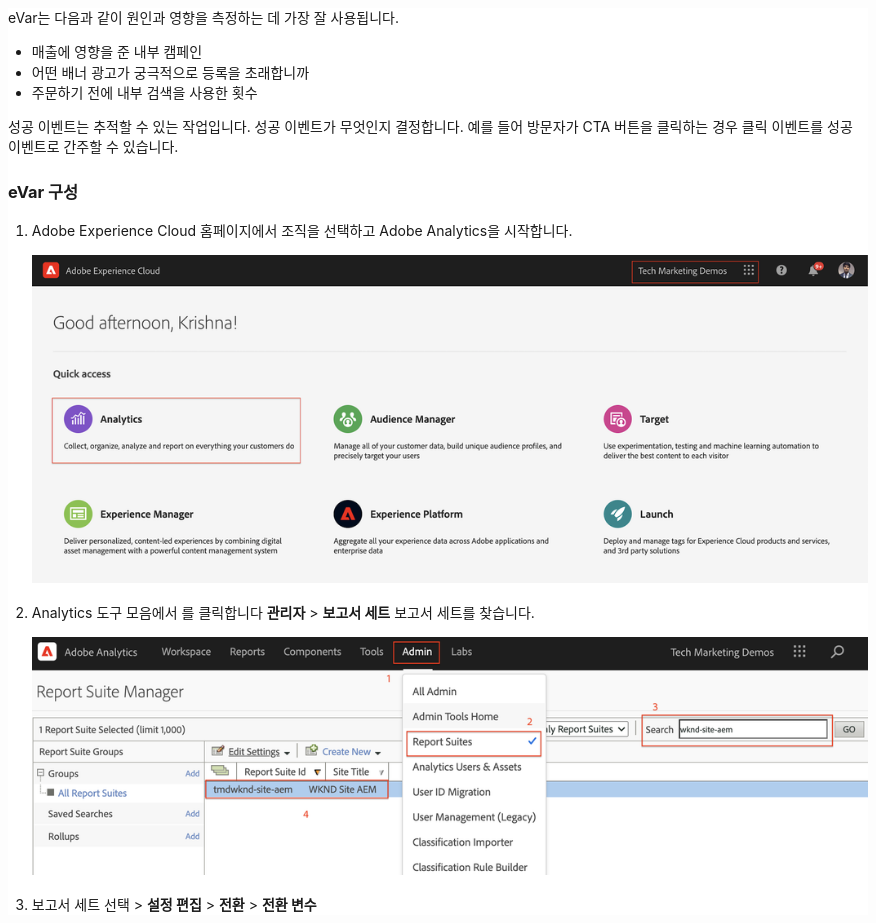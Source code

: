 eVar는 다음과 같이 원인과 영향을 측정하는 데 가장 잘 사용됩니다.

* 매출에 영향을 준 내부 캠페인
* 어떤 배너 광고가 궁극적으로 등록을 초래합니까
* 주문하기 전에 내부 검색을 사용한 횟수

성공 이벤트는 추적할 수 있는 작업입니다. 성공 이벤트가 무엇인지 결정합니다. 예를 들어 방문자가 CTA 버튼을 클릭하는 경우 클릭 이벤트를 성공 이벤트로 간주할 수 있습니다.

### eVar 구성

1. Adobe Experience Cloud 홈페이지에서 조직을 선택하고 Adobe Analytics을 시작합니다.

   ![분석 AEP](assets/create-analytics-workspace/analytics-aep.png)

1. Analytics 도구 모음에서 를 클릭합니다 **관리자** > **보고서 세트** 보고서 세트를 찾습니다.

   ![Analytics 보고서 세트](assets/create-analytics-workspace/select-report-suite.png)

1. 보고서 세트 선택 > **설정 편집** > **전환** > **전환 변수**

------------

◆ Exercise aim
Set down, unchanged, the line that contains "### eVar 구성" together with every later line in the records, through the last one.

◆ Answer space
### eVar 구성

1. Adobe Experience Cloud 홈페이지에서 조직을 선택하고 Adobe Analytics을 시작합니다.

   ![분석 AEP](assets/create-analytics-workspace/analytics-aep.png)

1. Analytics 도구 모음에서 를 클릭합니다 **관리자** > **보고서 세트** 보고서 세트를 찾습니다.

   ![Analytics 보고서 세트](assets/create-analytics-workspace/select-report-suite.png)

1. 보고서 세트 선택 > **설정 편집** > **전환** > **전환 변수**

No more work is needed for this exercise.